Author: Ophelia Benson

  • Zurich votes no on bans on assisted suicide

    Concerns about suicide tourism carry less weight with voters than their conviction that the right to die is universal.

  • Adventures in credulity

    I didn’t know there was a myth that Oliver North told the Iran-Contra investigation and in particular Al Gore (!) that the reason he had such a pricey security system was because he was afraid of “the most evil man in the world” and that that man was Osama bin Laden.

    (Actually maybe I did know it, once upon a time. It sounds very faintly familiar now – I may have caught a whiff or a glimpse of it at some point. But if so, the knowledge didn’t stick.)

    I was told it yesterday. I was driving an acquaintance back from the airport, and he told me it. He told me it as something he saw – he saw Al Gore questioning Oliver North, and he saw Oliver North tell Al Gore that.

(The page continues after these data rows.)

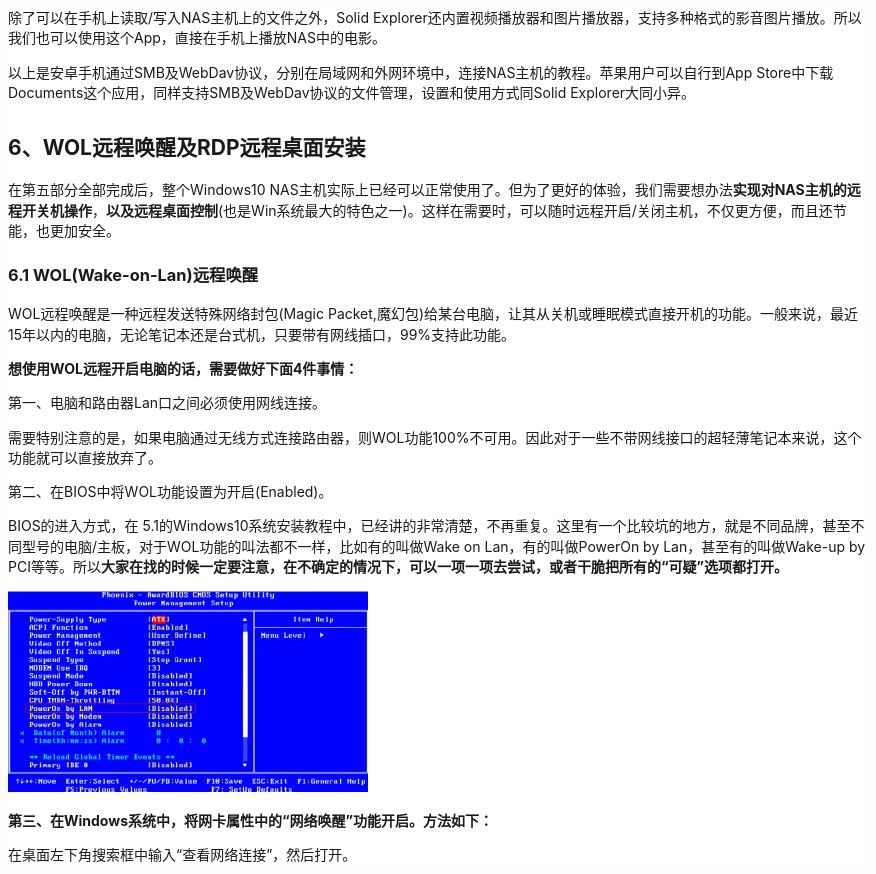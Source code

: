 除了可以在手机上读取/写入NAS主机上的文件之外，Solid Explorer还内置视频播放器和图片播放器，支持多种格式的影音图片播放。所以我们也可以使用这个App，直接在手机上播放NAS中的电影。

以上是安卓手机通过SMB及WebDav协议，分别在局域网和外网环境中，连接NAS主机的教程。苹果用户可以自行到App Store中下载Documents这个应用，同样支持SMB及WebDav协议的文件管理，设置和使用方式同Solid Explorer大同小异。

## 6、WOL远程唤醒及RDP远程桌面安装

在第五部分全部完成后，整个Windows10 NAS主机实际上已经可以正常使用了。但为了更好的体验，我们需要想办法**实现对NAS主机的远程开关机操作**，**以及远程桌面控制**(也是Win系统最大的特色之一)。这样在需要时，可以随时远程开启/关闭主机，不仅更方便，而且还节能，也更加安全。

### 6.1 WOL(Wake-on-Lan)远程唤醒

WOL远程唤醒是一种远程发送特殊网络封包(Magic Packet,魔幻包)给某台电脑，让其从关机或睡眠模式直接开机的功能。一般来说，最近15年以内的电脑，无论笔记本还是台式机，只要带有网线插口，99%支持此功能。

**想使用WOL远程开启电脑的话，需要做好下面4件事情：**

第一、电脑和路由器Lan口之间必须使用网线连接。

需要特别注意的是，如果电脑通过无线方式连接路由器，则WOL功能100%不可用。因此对于一些不带网线接口的超轻薄笔记本来说，这个功能就可以直接放弃了。

第二、在BIOS中将WOL功能设置为开启(Enabled)。

BIOS的进入方式，在 5.1的Windows10系统安装教程中，已经讲的非常清楚，不再重复。这里有一个比较坑的地方，就是不同品牌，甚至不同型号的电脑/主板，对于WOL功能的叫法都不一样，比如有的叫做Wake on Lan，有的叫做PowerOn by Lan，甚至有的叫做Wake-up by PCI等等。所以**大家在找的时候一定要注意，在不确定的情况下，可以一项一项去尝试，或者干脆把所有的“可疑”选项都打开。**

<img src="./images/0ac70c4d0699c0ee5d16959fba7cb5d0.png" alt="img" style="zoom:50%;" />



**第三、在Windows系统中，将网卡属性中的“网络唤醒”功能开启。方法如下：**

在桌面左下角搜索框中输入“查看网络连接”，然后打开。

    Wait, what? I said. Are you sure? That can’t be right. That was in the 80s – bin Laden was a mujahid then. He was an anti-CommOnist, just Olly North’s kind of guy. (I forebore to point out that Al Gore wasn’t on the Iran-Contra committee, because I’m a kind and loving person.)

    My acquaintance all but laughed. He knew absolutely that it was right; he remembered very clearly watching it. There was no possibility of error whatsoever.

    You know…I’m not used to people like that. I don’t get out much, so I don’t meet them. I’m not used to people who are so stupid that they think their memories are infallible. That level of certainty combined with cluelessness kind of startles me. (It also profoundly bores me, but that’s another story.)

    I wasn’t having it though. He’d been talking non-stop since the instant he got in the car, lecturing on this and then on that, not even paying attention to whether I was interested or not, so I wasn’t having it. I kept pointing out that it was in the 80s, bin Laden was on Reagan’s side, what he was saying made no sense. Once I mentioned the dates for about the sixth time, his certainty wobbled a little, so then he started to lecture about something else.

    My friend Claire looked it up on Snopes for me, so now I know it’s not just some fantasy my acquaintance made up from scratch, it’s an existing myth, that went flying around the internet in 2001. He’s a sucker for things that go flying around the internet, and emails them to everyone in his address book, which unfortunately includes me. He got it from some stupid mailing or other, swallowed it whole, and now thinks he saw it happen, and thinks he remembers seeing it. Not even that: he’s certain he remembers seeing it, and he treats skepticism with amused contempt.

    Stupidity in action. It’s not a pretty sight.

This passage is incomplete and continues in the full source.